Stored data entries:

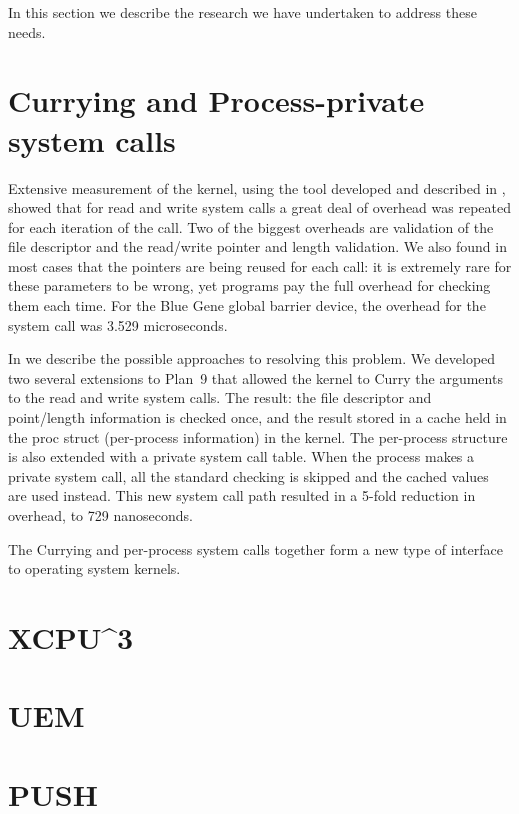In this section we describe the research we have undertaken to address these needs. 

\section{Currying and Process-private system calls}
Extensive measurement of the kernel, using the tool developed and described in \cite{plan9trace}, showed
that for read and write system calls a great deal of overhead was repeated for each iteration of the 
call. Two of the biggest overheads are validation of the file descriptor and the read/write pointer and 
length validation. We also found in most cases that the pointers are being reused for each call: it is extremely rare for these parameters to be wrong, yet programs pay the full overhead for checking them 
each time. For the Blue Gene global barrier device, the overhead for the system call was 3.529 microseconds. 

In \cite{currying} we describe the possible approaches to resolving this problem. We developed two 
several extensions to Plan~9 that allowed the kernel to Curry the arguments to the read and write
system calls. The result: the file descriptor and point/length information is checked once, and the
result stored in a cache held in the proc struct (per-process information) in the kernel. The per-process structure is 
also extended with a private system call table. When the process makes a private system
call, all the standard checking is skipped and the cached values are used instead. This 
new system call path resulted in a 5-fold reduction in overhead, to 729 nanoseconds. 

The Currying and per-process system calls together form a new type of interface to operating system
kernels. 


\section{XCPU^3}
\section{UEM}
\section{PUSH}
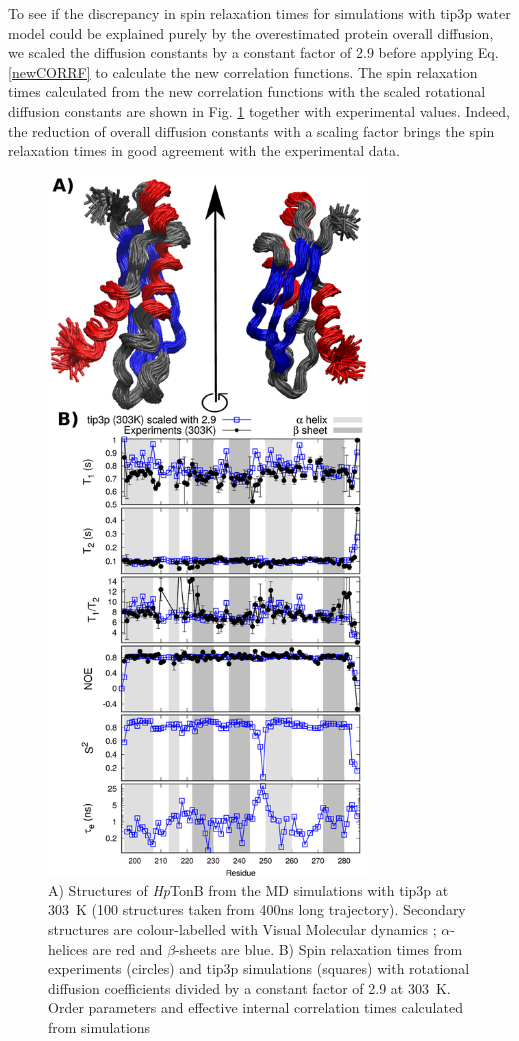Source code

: \documentclass[pre,aps,floatfix,authordate1-4,twocolumn]{revtex4-1}
\begin{document}
To see if the discrepancy in spin relaxation times for simulations with tip3p water model
could be explained purely by the overestimated protein overall diffusion,
we scaled the diffusion constants by a constant factor of 2.9 before applying
Eq. \ref{newCORRF} to calculate the new correlation functions. The spin
relaxation times calculated from the new correlation functions with the scaled
rotational diffusion constants are shown in Fig. \ref{HpTonBrelaxationDATAscaled}
together with experimental values. Indeed, the reduction of overall diffusion
constants with a scaling factor brings the spin relaxation times in good agreement with
the experimental data.
\begin{figure}[!h]
  \includegraphics[width=8.5cm]{../Figs/RELdataHpTonB2.eps}%
  \caption{A) Structures of {\it Hp}TonB from the MD simulations with tip3p at 303~K
    (100 structures taken from 400ns long trajectory). Secondary structures
    are colour-labelled with Visual Molecular dynamics \cite{frishman95,humphrey96};
    $\alpha$-helices are red and $\beta$-sheets are blue.
    B) Spin relaxation times from experiments (circles) and tip3p
    simulations (squares) with rotational diffusion coefficients divided by a
    constant factor of 2.9 at 303~K. Order parameters and effective internal correlation
    times calculated from simulations
    \label{HpTonBrelaxationDATAscaled}}%
\end{figure}
\end{document}
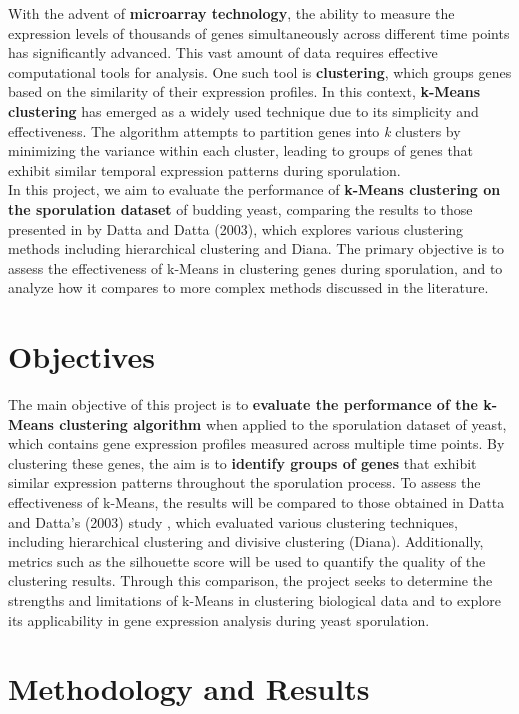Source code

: \documentclass{article}
\begin{document}
With the advent of \textbf{microarray technology}, the ability to measure the expression levels of thousands of genes simultaneously across different time points has significantly advanced. This vast amount of data requires effective computational tools for analysis. One such tool is \textbf{clustering}, which groups genes based on the similarity of their expression profiles. In this context, \textbf{k-Means clustering} has emerged as a widely used technique due to its simplicity and effectiveness. The algorithm attempts to partition genes into
\emph{k} clusters by minimizing the variance within each cluster, leading to groups of genes that exhibit similar temporal expression patterns during sporulation.
\\

In this project, we aim to evaluate the performance of \textbf{k-Means clustering on the sporulation dataset} of budding yeast, comparing the results to those presented in  by Datta and Datta (2003)\cite{datta2003comparison}, which explores various clustering methods including hierarchical clustering and Diana. The primary objective is to assess the effectiveness of k-Means in clustering genes during sporulation, and to analyze how it compares to more complex methods discussed in the literature.

\section{Objectives}
The main objective of this project is to \textbf{evaluate the performance of the k-Means clustering algorithm} when applied to the sporulation dataset of yeast, which contains gene expression profiles measured across multiple time points. By clustering these genes, the aim is to \textbf{identify groups of genes} that exhibit similar expression patterns throughout the sporulation process. To assess the effectiveness of k-Means, the results will be compared to those obtained in Datta and Datta's (2003) study \cite{datta2003comparison}, which evaluated various clustering techniques, including hierarchical clustering and divisive clustering (Diana). Additionally, metrics such as the silhouette score will be used to quantify the quality of the clustering results. Through this comparison, the project seeks to determine the strengths and limitations of k-Means in clustering biological data and to explore its applicability in gene expression analysis during yeast sporulation.
	
	
\section{Methodology and Results}
\end{document}
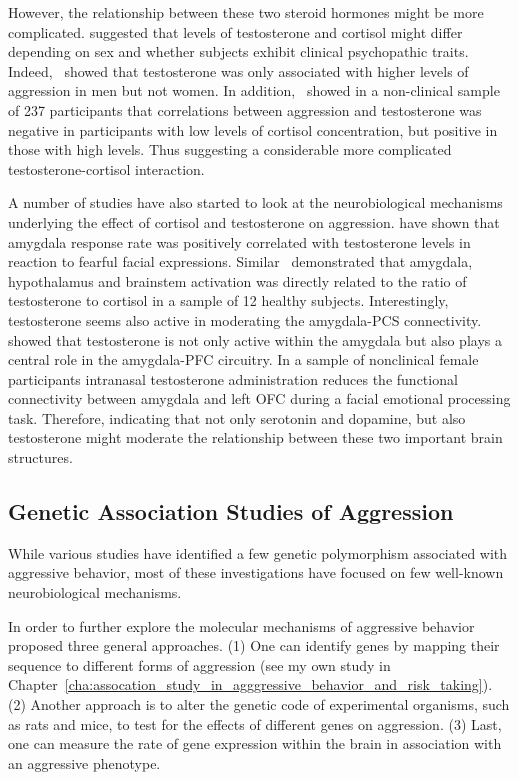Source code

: However, the relationship between these two steroid hormones might be more complicated.
\citet{Rosell2015} suggested that levels of testosterone and cortisol might differ depending on sex and whether subjects exhibit clinical psychopathic traits.
Indeed,~\citet{Kuepper2010} showed that testosterone was only associated with higher levels of aggression in men but not women.
In addition,~\citet{Welker2014} showed in a non-clinical sample of 237 participants that correlations between aggression and testosterone was negative in participants with low levels of cortisol concentration, but positive in those with high levels.
Thus suggesting a considerable more complicated testosterone-cortisol interaction.

A number of studies have also started to look at the neurobiological mechanisms underlying the effect of cortisol and testosterone on aggression.
\citet{Derntl2009} have shown that amygdala response rate was positively correlated with testosterone levels in reaction to fearful facial expressions.
Similar~\citet{Hermans2008} demonstrated that amygdala, hypothalamus and brainstem activation was directly related to the ratio of testosterone to cortisol in a sample of 12 healthy subjects.
Interestingly, testosterone seems also active in moderating the amygdala-PCS connectivity.
\citet{VanWingen2010} showed that testosterone is not only active within the amygdala but also plays a central role in the amygdala-PFC circuitry.
In a sample of nonclinical female participants intranasal testosterone administration reduces the functional connectivity between amygdala and left OFC during a facial emotional processing task.
Therefore, indicating that not only serotonin and dopamine, but also testosterone might moderate the relationship between these two important brain structures.

\subsection{Genetic Association Studies of Aggression}
\label{sec:genetic_associations}

While various studies have identified a few genetic polymorphism associated with aggressive behavior, most of these investigations have focused on few well-known neurobiological mechanisms.

In order to further explore the molecular mechanisms of aggressive behavior~\citet{Maxson2005} proposed three general approaches.
(1) One can identify genes by mapping their sequence to different forms of aggression (see my own study in Chapter~\ref{cha:assocation_study_in_agggressive_behavior_and_risk_taking}).
(2) Another approach is to alter the genetic code of experimental organisms, such as rats and mice, to test for the effects of different genes on aggression.
(3) Last, one can measure the rate of gene expression within the brain in association with an aggressive phenotype.

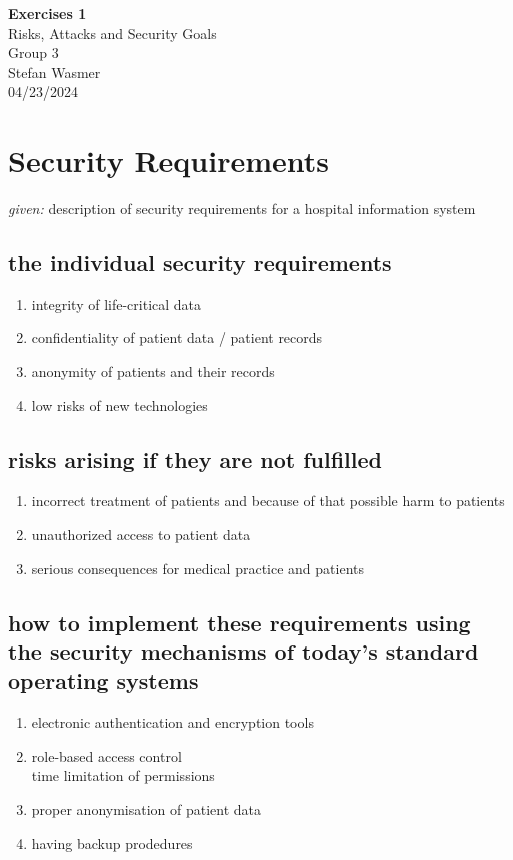 \documentclass[12pt]{article}
\begin{document}
\begin{titlepage}
    \centering
    \vspace*{1cm}
    {\Large\bfseries Exercises 1}\\[2ex]
    {\large Risks, Attacks and Security Goals}\\[0.5ex] 
    Group 3\\
    \vspace{2cm}
    Stefan Wasmer\\
    \vspace{5ex}
    {\large 04/23/2024}\\
    \vfill
\end{titlepage}

\section*{Security Requirements}
\textit{given:} description of security requirements for a hospital information system
\subsection*{the individual security requirements}
\begin{enumerate}
    \item integrity of life-critical data
    \item confidentiality of patient data / patient records
    \item anonymity of patients and their records
    \item low risks of new technologies
\end{enumerate}

\subsection*{risks arising if they are not fulfilled}
\begin{enumerate}
    \item incorrect treatment of patients and because of that possible harm to patients
    \item unauthorized access to patient data 
    \item serious consequences for medical practice and patients
\end{enumerate}

\subsection*{how to implement these requirements using the security mechanisms of today's standard operating systems}
\begin{enumerate}
    \item electronic authentication and encryption tools
    \item role-based access control\\
            time limitation of permissions
    \item proper anonymisation of patient data
    \item having backup prodedures 
\end{enumerate}
\end{document}
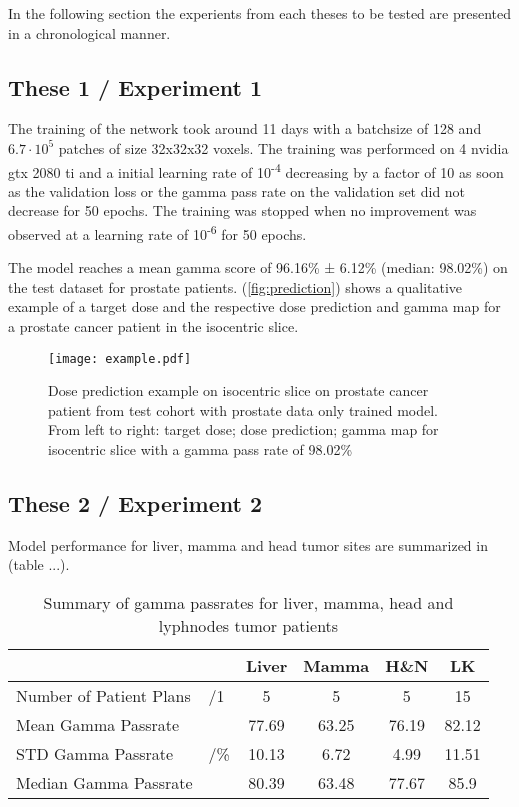 In the following section the experients from each theses to be tested are presented in a chronological manner.

\subsection{These 1 / Experiment 1}

The training of the network took around 11 days with a batchsize of 128 and $6.7\cdot10^5$ patches of size 32x32x32 voxels. The training was performced on 4 nvidia gtx 2080 ti and a initial learning rate of 10\textsuperscript{-4} decreasing by a factor of 10 as soon as the validation loss or the gamma pass rate on the validation set did not decrease for 50 epochs. The training was stopped when no improvement was observed at a learning rate of 10\textsuperscript{-6} for 50 epochs. 

The model reaches a mean gamma score of 96.16\% ± 6.12\% (median: 98.02\%) on the test dataset for prostate patients. (\autoref{fig:prediction}) shows a qualitative example of a target dose and the respective dose prediction and gamma map for a prostate cancer patient in the isocentric slice. 

\begin{figure}[h]
    \centering
    \texttt{[image: example.pdf]}
    \caption{Dose prediction example on isocentric slice on prostate cancer patient from test cohort with prostate data only trained model. From left to right: target dose; dose prediction; gamma map for isocentric slice with a gamma pass rate of 98.02\%}
    \label{fig:prediction}
\end{figure}

\subsection{These 2 / Experiment 2}

Model performance for liver, mamma and head tumor sites are summarized in (table ...). 

\begin{table}[]
    \centering
    \begin{tabular}{|ll|cccc|}
    \hline
                            &                      & \textbf{Liver} & \textbf{Mamma} & \textbf{H\&N} & \textbf{LK} \\ \hline
    Number of Patient Plans & /1                   & 5              & 5              & 5             & 15          \\ \cline{1-2}
    Mean Gamma Passrate     & \multirow{3}{*}{/\%} & 77.69          & 63.25          & 76.19         & 82.12       \\
    STD Gamma Passrate      &                      & 10.13          & 6.72           & 4.99          & 11.51       \\
    Median Gamma Passrate   &                      & 80.39          & 63.48          & 77.67         & 85.9        \\ \hline
    \end{tabular}
    \caption{Summary of gamma passrates for liver, mamma, head and lyphnodes tumor patients}
    \label{tab:prost}
\end{table}


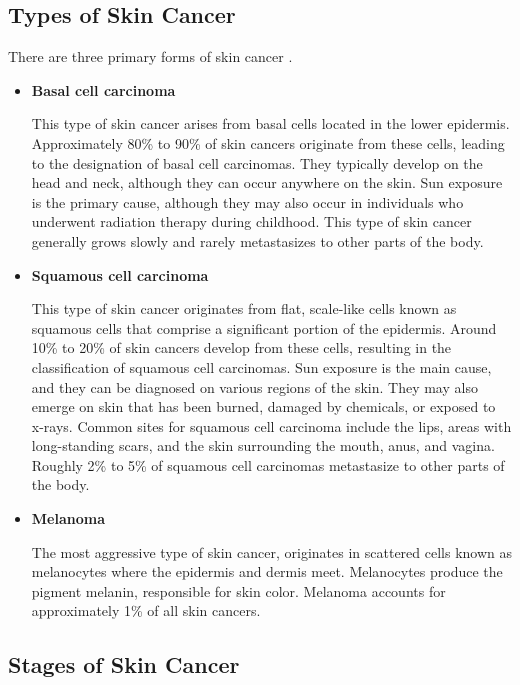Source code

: \subsection{Types of Skin Cancer}

There are three primary forms of skin cancer \cite{BaseCancerKnowledge}.

\begin{itemize}

  \item \textbf{Basal cell carcinoma}

    This type of skin cancer arises from basal cells located in the lower
    epidermis. Approximately 80\% to 90\% of skin cancers originate from
    these cells, leading to the designation of basal cell carcinomas. They
    typically develop on the head and neck, although they can occur anywhere
    on the skin. Sun exposure is the primary cause, although they may also
    occur in individuals who underwent radiation therapy during childhood.
    This type of skin cancer generally grows slowly and rarely metastasizes
    to other parts of the body.

  \item \textbf{Squamous cell carcinoma}

    This type of skin cancer originates from flat, scale-like cells known as
    squamous cells that comprise a significant portion of the epidermis.
    Around 10\% to 20\% of skin cancers develop from these cells, resulting
    in the classification of squamous cell carcinomas. Sun exposure is the
    main cause, and they can be diagnosed on various regions of the skin.
    They may also emerge on skin that has been burned, damaged by chemicals,
    or exposed to x-rays. Common sites for squamous cell carcinoma include
    the lips, areas with long-standing scars, and the skin surrounding the
    mouth, anus, and vagina. Roughly 2\% to 5\% of squamous cell carcinomas
    metastasize to other parts of the body.

  \item \textbf{Melanoma}

    The most aggressive type of skin cancer, originates in scattered cells
    known as melanocytes where the epidermis and dermis meet. Melanocytes
    produce the pigment melanin, responsible for skin color. Melanoma
    accounts for approximately 1\% of all skin cancers.

\end{itemize}

\subsection{Stages of Skin Cancer}

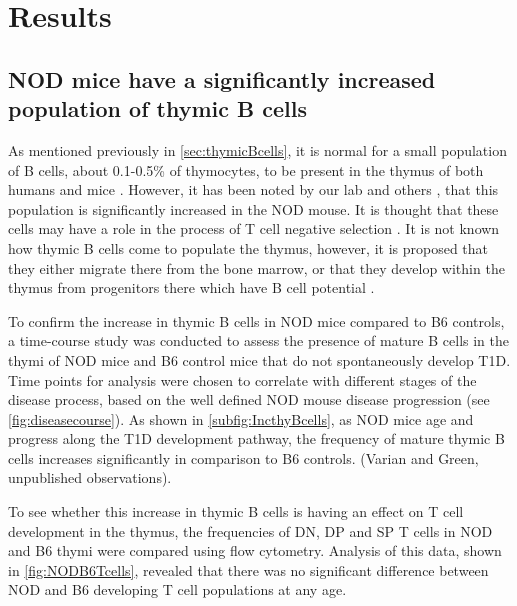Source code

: 
\chapter{Results}




\section{NOD mice have a significantly increased population of thymic B cells}

As mentioned previously in \cref{sec:thymicBcells}, it is normal for a small population of B cells, about 0.1-0.5\% of thymocytes, to be present in the thymus of both humans and mice \citep{Perera2013}.
However, it has been noted by our lab and others \citep{OReilly1994, Serreze1998}, that this population is significantly increased in the NOD mouse.
It is thought that these cells may have a role in the process of T cell negative selection \citep{Starr2003, Perera2013}.
It is not known how thymic B cells come to populate the thymus, however, it is proposed that they either migrate there from the bone marrow, or that they develop within the thymus from progenitors there which have B cell potential \citep{Perera2013}.

To confirm the increase in thymic B cells in NOD mice compared to B6 controls, a time-course study was conducted to assess the presence of mature B cells in the thymi of NOD mice and B6 control mice that do not spontaneously develop T1D.
Time points for analysis were chosen to correlate with different stages of the disease process, based on the well defined NOD mouse disease progression (see \cref{fig:diseasecourse}).
As shown in \cref{subfig:IncthyBcells}, as NOD mice age and progress along the T1D development pathway, the frequency of mature thymic B cells increases significantly in comparison to B6 controls. (Varian and Green, unpublished observations).

To see whether this increase in thymic B cells is having an effect on T cell development in the thymus, the frequencies of DN, DP and SP T cells in NOD and B6 thymi were compared using flow cytometry.
Analysis of this data, shown in \cref{fig:NODB6Tcells}, revealed that there was no significant difference between NOD and B6 developing T cell populations at any age.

| ACTIVITY |
Copy each line above containing the string "sporulation".

| RESULT OF THE TASK |
\emph{k} clusters by minimizing the variance within each cluster, leading to groups of genes that exhibit similar temporal expression patterns during sporulation.
In this project, we aim to evaluate the performance of \textbf{k-Means clustering on the sporulation dataset} of budding yeast, comparing the results to those presented in  by Datta and Datta (2003)\cite{datta2003comparison}, which explores various clustering methods including hierarchical clustering and Diana. The primary objective is to assess the effectiveness of k-Means in clustering genes during sporulation, and to analyze how it compares to more complex methods discussed in the literature.
The main objective of this project is to \textbf{evaluate the performance of the k-Means clustering algorithm} when applied to the sporulation dataset of yeast, which contains gene expression profiles measured across multiple time points. By clustering these genes, the aim is to \textbf{identify groups of genes} that exhibit similar expression patterns throughout the sporulation process. To assess the effectiveness of k-Means, the results will be compared to those obtained in Datta and Datta's (2003) study \cite{datta2003comparison}, which evaluated various clustering techniques, including hierarchical clustering and divisive clustering (Diana). Additionally, metrics such as the silhouette score will be used to quantify the quality of the clustering results. Through this comparison, the project seeks to determine the strengths and limitations of k-Means in clustering biological data and to explore its applicability in gene expression analysis during yeast sporulation.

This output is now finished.